Source material:
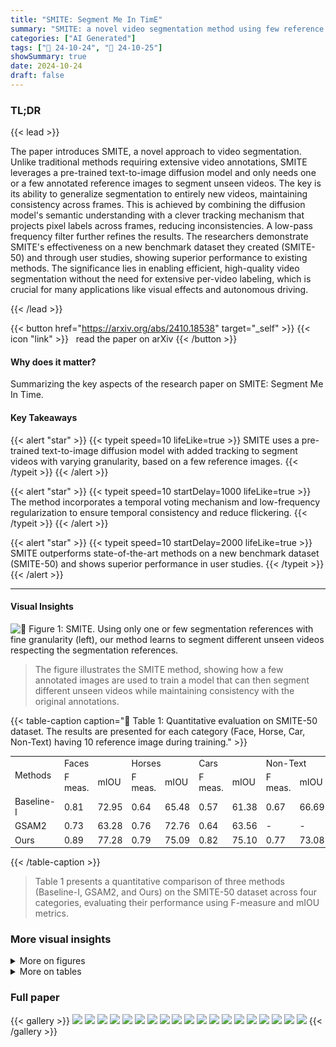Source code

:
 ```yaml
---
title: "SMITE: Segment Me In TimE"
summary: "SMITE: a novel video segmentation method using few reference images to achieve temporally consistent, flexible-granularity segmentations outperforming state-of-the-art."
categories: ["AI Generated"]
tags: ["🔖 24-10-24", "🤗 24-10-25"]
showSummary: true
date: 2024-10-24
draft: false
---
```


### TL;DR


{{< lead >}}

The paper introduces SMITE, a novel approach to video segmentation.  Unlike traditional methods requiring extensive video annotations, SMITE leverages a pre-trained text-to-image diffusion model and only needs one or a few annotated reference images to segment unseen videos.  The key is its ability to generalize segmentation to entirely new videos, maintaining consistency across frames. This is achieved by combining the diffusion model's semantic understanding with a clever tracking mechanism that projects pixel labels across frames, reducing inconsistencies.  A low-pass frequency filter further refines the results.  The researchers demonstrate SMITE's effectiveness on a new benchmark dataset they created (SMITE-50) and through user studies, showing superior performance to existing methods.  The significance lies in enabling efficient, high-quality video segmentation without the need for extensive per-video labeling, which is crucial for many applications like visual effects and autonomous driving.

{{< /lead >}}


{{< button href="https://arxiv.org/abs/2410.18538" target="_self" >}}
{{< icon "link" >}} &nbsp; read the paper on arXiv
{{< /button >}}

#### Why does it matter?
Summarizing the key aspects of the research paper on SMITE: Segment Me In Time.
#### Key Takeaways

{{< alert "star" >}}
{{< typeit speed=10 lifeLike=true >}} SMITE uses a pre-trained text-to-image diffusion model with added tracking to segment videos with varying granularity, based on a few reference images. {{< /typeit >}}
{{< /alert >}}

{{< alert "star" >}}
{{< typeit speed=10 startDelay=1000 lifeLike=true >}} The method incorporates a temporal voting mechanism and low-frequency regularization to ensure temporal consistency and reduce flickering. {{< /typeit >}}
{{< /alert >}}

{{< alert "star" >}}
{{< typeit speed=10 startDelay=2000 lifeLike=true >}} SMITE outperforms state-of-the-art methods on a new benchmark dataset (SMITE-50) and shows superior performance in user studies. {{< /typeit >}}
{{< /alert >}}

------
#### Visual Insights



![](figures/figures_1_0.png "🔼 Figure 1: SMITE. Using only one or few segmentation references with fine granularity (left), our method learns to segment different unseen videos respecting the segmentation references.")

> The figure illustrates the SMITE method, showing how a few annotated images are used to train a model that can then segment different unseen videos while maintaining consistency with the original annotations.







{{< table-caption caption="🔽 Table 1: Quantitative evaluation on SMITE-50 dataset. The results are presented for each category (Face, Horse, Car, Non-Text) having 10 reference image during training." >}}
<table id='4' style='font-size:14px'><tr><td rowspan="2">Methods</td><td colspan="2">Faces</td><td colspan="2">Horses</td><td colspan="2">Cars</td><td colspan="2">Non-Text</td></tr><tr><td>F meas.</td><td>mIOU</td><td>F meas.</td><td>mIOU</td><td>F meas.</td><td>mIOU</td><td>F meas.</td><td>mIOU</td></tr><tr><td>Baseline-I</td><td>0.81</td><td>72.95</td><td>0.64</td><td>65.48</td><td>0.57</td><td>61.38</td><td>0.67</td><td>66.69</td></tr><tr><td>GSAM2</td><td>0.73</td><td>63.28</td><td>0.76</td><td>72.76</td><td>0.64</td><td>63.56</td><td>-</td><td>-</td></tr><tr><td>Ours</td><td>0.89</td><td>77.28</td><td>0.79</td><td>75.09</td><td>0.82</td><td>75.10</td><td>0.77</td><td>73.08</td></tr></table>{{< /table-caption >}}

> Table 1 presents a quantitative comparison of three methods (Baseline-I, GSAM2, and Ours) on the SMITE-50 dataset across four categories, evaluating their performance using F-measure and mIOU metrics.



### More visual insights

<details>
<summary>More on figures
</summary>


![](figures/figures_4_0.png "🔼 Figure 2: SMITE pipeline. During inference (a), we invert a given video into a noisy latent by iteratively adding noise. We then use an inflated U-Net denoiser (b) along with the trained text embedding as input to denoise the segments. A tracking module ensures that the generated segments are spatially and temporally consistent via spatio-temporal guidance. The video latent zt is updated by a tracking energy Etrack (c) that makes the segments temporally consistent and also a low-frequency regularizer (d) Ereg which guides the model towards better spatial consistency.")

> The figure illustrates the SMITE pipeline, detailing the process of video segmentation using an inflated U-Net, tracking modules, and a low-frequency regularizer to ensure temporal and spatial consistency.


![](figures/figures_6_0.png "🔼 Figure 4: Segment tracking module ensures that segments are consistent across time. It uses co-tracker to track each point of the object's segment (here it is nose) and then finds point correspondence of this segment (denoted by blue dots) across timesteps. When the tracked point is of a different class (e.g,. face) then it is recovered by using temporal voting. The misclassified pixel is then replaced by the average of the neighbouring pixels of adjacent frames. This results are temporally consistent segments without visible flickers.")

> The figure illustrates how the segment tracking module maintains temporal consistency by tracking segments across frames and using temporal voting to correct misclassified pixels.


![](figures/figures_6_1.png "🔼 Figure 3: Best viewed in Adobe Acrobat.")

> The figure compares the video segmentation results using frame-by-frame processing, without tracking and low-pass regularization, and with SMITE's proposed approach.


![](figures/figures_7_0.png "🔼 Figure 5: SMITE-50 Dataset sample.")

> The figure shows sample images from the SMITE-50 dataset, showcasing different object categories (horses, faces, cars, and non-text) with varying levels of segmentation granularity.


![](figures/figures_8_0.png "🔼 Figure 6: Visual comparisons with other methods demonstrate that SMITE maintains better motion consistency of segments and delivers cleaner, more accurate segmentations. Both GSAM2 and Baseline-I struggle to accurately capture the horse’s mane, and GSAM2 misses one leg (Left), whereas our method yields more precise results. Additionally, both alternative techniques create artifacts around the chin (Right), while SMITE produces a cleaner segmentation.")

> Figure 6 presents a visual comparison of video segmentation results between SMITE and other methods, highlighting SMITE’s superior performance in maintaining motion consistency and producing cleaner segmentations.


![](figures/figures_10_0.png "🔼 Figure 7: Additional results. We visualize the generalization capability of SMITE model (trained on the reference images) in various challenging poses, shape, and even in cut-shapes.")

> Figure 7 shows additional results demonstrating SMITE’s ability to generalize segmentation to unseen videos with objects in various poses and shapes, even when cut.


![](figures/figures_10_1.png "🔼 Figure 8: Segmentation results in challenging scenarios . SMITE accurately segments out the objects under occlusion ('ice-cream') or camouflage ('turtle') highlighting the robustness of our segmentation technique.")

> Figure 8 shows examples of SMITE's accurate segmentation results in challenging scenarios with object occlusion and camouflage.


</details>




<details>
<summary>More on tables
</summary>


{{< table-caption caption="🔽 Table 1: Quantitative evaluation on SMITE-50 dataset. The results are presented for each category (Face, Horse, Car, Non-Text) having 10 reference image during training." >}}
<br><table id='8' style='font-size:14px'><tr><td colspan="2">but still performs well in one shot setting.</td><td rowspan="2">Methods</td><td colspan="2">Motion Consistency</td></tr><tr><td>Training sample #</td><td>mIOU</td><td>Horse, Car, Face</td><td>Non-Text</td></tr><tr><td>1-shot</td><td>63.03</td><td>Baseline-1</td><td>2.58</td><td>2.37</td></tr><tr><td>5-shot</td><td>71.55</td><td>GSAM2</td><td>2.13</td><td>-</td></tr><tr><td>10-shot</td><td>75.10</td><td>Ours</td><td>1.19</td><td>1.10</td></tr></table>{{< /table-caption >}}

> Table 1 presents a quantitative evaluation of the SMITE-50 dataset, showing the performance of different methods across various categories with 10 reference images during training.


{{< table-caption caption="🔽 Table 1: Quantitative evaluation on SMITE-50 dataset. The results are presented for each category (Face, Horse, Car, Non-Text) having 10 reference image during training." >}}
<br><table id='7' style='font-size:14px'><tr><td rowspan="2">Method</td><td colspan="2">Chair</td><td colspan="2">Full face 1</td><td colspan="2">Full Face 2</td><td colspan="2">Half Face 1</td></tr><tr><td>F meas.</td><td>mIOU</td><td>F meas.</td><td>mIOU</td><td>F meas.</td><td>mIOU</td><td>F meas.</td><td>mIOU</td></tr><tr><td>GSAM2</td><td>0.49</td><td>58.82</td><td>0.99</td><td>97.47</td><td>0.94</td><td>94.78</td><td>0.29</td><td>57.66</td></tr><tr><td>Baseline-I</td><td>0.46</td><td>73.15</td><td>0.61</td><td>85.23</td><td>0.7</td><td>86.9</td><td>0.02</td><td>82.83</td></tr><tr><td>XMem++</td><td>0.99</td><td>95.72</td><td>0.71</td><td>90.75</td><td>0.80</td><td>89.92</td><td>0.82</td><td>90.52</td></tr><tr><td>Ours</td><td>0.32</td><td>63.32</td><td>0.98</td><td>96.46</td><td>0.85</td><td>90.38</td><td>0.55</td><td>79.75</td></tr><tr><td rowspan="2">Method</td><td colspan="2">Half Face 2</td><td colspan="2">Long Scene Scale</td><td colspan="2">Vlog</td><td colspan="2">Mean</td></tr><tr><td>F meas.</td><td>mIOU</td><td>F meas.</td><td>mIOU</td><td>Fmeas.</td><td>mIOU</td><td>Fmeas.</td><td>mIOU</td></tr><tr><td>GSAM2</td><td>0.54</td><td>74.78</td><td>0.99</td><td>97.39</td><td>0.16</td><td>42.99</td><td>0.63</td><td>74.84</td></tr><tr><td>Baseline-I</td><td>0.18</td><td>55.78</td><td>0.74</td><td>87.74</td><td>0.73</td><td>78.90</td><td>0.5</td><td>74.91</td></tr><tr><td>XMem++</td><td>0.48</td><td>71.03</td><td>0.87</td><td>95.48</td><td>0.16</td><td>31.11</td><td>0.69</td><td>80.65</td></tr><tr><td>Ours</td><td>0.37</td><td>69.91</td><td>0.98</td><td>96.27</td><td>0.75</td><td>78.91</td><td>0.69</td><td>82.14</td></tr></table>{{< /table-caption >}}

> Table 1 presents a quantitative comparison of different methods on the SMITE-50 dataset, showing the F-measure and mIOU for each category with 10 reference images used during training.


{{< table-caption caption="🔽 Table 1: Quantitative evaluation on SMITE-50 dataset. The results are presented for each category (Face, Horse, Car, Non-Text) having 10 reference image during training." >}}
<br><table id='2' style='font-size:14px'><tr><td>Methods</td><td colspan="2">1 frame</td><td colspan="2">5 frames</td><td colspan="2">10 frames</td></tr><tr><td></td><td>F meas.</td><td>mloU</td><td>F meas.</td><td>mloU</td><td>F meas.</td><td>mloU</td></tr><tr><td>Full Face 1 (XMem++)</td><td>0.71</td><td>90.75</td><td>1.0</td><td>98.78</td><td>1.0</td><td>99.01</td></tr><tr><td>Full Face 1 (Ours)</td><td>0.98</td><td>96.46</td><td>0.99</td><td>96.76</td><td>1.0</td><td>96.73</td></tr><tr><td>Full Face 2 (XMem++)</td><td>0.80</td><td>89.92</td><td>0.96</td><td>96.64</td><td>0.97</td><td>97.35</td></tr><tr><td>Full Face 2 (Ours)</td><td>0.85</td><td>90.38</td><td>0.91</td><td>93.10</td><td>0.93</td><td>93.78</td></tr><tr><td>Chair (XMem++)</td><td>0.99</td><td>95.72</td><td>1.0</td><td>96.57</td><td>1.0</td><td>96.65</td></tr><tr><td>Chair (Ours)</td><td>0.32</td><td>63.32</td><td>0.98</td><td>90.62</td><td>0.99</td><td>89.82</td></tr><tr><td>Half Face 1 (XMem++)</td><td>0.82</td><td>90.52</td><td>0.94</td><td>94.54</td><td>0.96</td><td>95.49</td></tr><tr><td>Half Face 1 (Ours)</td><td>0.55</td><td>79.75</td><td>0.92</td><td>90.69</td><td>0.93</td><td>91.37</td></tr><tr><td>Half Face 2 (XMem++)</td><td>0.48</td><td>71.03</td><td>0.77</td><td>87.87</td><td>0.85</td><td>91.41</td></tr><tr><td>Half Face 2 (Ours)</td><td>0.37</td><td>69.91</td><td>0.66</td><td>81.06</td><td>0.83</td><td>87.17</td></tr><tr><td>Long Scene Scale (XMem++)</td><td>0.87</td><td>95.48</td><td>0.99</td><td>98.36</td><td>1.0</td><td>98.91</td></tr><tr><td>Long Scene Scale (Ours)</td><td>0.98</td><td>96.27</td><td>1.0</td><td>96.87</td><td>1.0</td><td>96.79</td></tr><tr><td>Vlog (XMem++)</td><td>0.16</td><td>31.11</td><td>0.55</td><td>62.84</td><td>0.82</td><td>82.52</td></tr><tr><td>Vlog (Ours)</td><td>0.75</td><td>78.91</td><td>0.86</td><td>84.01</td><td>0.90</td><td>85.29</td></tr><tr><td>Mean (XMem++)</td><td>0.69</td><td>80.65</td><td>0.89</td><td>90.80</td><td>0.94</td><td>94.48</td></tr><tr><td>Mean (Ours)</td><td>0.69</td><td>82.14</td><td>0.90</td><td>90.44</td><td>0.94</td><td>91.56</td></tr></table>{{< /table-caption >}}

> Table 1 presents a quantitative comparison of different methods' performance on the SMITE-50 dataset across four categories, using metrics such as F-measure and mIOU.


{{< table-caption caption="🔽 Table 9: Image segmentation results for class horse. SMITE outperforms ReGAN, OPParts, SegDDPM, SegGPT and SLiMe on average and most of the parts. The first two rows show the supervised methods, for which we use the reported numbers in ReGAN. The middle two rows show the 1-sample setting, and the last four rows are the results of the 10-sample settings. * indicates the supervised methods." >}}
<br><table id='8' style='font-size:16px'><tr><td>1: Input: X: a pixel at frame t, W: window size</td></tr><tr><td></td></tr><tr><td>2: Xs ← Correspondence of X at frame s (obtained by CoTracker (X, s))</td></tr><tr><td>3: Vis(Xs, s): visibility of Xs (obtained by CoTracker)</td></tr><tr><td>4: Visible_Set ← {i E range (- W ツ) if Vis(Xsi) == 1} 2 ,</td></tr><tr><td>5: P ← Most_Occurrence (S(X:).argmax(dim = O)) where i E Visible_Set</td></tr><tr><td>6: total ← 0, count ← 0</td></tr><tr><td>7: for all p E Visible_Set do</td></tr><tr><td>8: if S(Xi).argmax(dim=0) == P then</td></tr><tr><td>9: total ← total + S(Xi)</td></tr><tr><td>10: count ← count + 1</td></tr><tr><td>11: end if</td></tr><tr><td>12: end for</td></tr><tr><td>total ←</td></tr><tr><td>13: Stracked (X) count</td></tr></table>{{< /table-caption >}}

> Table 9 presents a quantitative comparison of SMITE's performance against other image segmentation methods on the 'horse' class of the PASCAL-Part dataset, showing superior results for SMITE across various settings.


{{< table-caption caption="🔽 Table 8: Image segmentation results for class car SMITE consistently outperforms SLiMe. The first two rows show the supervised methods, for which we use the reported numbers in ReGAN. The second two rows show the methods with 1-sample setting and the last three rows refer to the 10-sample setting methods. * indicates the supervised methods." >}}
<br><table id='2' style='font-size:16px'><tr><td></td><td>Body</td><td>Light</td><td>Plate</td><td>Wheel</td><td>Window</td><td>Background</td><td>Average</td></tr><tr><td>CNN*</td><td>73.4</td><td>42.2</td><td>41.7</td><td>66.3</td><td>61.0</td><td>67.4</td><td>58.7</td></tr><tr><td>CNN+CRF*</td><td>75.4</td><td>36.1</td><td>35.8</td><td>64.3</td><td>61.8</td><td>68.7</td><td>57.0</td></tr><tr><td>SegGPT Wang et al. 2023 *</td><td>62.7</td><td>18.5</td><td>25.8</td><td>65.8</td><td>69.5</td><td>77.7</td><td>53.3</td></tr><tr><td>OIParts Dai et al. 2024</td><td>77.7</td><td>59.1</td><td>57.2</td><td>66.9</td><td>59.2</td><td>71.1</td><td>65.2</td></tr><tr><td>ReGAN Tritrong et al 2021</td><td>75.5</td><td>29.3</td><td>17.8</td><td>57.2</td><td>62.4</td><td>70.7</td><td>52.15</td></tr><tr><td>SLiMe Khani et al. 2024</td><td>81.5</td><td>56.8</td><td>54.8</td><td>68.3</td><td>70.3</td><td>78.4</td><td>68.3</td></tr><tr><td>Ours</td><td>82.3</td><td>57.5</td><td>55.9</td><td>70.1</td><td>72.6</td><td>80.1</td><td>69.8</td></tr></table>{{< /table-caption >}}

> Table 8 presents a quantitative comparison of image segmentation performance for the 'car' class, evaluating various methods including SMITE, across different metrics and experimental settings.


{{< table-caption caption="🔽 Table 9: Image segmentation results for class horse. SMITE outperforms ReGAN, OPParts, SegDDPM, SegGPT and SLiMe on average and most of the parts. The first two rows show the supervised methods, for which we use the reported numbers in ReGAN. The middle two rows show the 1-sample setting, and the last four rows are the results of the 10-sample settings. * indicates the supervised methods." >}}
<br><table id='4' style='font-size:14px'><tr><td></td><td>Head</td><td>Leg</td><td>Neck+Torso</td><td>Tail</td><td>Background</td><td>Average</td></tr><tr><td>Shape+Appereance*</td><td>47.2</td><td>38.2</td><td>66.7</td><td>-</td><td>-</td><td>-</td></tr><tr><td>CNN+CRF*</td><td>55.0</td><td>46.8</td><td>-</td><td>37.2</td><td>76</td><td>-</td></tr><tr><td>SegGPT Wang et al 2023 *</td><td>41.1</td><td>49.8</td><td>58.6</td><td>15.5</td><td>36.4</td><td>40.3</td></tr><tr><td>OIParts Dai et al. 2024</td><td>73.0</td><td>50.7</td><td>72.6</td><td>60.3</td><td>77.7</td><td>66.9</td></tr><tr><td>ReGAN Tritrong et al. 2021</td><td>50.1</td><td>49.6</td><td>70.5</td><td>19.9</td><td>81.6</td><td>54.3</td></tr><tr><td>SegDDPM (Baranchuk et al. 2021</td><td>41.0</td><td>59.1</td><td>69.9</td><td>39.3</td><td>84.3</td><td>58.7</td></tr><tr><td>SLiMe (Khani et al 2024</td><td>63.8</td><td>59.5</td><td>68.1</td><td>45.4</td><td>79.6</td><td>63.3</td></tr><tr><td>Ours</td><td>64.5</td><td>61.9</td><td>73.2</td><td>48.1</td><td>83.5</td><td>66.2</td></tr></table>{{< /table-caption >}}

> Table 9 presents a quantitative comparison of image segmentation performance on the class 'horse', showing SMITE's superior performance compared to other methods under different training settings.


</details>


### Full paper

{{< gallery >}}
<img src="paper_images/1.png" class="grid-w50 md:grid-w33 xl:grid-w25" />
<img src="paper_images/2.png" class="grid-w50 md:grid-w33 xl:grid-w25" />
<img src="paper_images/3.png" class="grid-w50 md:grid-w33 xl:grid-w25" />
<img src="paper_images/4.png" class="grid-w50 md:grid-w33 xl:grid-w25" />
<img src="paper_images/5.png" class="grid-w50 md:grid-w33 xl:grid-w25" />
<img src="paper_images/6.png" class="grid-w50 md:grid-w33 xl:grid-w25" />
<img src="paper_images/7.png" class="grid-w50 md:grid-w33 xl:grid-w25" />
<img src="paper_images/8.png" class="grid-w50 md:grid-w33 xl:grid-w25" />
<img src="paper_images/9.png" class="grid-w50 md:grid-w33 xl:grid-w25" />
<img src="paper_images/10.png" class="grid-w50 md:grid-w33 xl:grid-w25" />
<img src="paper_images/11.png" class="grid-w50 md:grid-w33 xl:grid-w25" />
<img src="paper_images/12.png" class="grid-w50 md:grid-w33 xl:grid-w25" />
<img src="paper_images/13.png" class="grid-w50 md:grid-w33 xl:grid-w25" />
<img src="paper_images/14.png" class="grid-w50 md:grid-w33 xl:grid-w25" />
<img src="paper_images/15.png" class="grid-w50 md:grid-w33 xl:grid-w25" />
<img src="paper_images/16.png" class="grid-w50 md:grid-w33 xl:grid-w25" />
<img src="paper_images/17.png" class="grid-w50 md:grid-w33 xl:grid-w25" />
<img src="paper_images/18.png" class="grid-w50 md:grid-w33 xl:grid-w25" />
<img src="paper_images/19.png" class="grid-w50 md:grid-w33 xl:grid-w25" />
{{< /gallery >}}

Brief: Wherever a line in the data above holds "button", copy that line.

Your response:
{{< button href="https://arxiv.org/abs/2410.18538" target="_self" >}}
{{< /button >}}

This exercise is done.